Kirchner, who supports faculty at Western Kentucky in implementing technology to help them model use of similar hardware to that used in today’s schools, said it can be a “struggle to keep up with the technology that the school systems use. […] When they make a decision, we have to react.”

Moore ended the interview by saying how thankful they are for a series of AACTE State Chapter Support Grants that have enabled their collaboration over several years. “With the support of AACTE, we have been able to pay for travel expenses and other opportunities for a wide variety of faculty coming from all discipline areas to be able to participate,” she said. “That would not be possible in the budgetary constraints if we didn’t continually have that support.”
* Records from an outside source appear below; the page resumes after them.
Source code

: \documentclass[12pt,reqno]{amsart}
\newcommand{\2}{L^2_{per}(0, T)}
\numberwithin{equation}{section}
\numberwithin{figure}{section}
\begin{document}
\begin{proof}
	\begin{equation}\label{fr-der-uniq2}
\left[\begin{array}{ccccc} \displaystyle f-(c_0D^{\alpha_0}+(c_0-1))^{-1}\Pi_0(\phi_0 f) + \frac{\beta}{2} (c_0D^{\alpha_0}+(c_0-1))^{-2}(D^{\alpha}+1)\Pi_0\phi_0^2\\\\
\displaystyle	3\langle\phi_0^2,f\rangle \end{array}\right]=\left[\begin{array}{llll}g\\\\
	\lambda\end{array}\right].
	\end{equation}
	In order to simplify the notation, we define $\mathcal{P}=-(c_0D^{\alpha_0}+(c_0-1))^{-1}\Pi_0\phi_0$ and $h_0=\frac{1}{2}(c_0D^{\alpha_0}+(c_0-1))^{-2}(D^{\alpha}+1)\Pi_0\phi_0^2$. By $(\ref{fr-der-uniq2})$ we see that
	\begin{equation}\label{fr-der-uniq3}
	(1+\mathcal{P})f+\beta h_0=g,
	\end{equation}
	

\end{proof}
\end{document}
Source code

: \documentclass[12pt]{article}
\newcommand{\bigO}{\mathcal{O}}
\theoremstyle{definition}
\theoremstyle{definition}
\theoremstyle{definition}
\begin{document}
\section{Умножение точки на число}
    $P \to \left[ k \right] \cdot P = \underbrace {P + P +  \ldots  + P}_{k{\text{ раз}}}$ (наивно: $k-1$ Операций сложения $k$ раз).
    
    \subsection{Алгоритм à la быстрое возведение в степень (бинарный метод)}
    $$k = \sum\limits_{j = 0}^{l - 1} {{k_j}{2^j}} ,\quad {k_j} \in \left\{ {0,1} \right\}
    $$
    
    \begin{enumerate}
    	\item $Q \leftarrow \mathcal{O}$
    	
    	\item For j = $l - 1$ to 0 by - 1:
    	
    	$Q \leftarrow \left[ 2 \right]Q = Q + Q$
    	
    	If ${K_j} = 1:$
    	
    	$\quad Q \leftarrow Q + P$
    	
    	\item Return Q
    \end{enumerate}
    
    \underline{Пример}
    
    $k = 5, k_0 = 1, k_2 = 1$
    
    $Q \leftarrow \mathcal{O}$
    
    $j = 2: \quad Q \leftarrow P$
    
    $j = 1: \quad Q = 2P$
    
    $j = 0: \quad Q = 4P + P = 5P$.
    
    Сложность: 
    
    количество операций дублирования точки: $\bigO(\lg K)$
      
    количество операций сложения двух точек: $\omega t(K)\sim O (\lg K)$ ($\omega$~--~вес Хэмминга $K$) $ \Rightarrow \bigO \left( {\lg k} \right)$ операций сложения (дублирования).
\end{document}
In the second interview segment, Jacobs spoke with Gangone and Blanchett regarding their backgrounds and plans for working together for the future of AACTE and educator preparation. The discussed the AACTE Holmes Program, of which Blanchett is an alumna Scholar, and goals for the Association for the coming year.

Blanchett named her top three priorities for the year as leadership for diversifying the profession; ensuring that curricula address critical issues of diversity, equity, and access; and advocating for banning assault weapons to ensure safety of students and educators in schools.

“There’s no doubt that we need to continue to pay attention to the diversity and inclusion in our teaching profession and among our teacher candidates,” Gangone agreed, adding that while we’ve done a lot to address these priorities, more action is needed. She cited key partnerships with other organizations that will support this work as well as work to promote and preserve the sanctity of the classroom.

To listen to these interviews, click here.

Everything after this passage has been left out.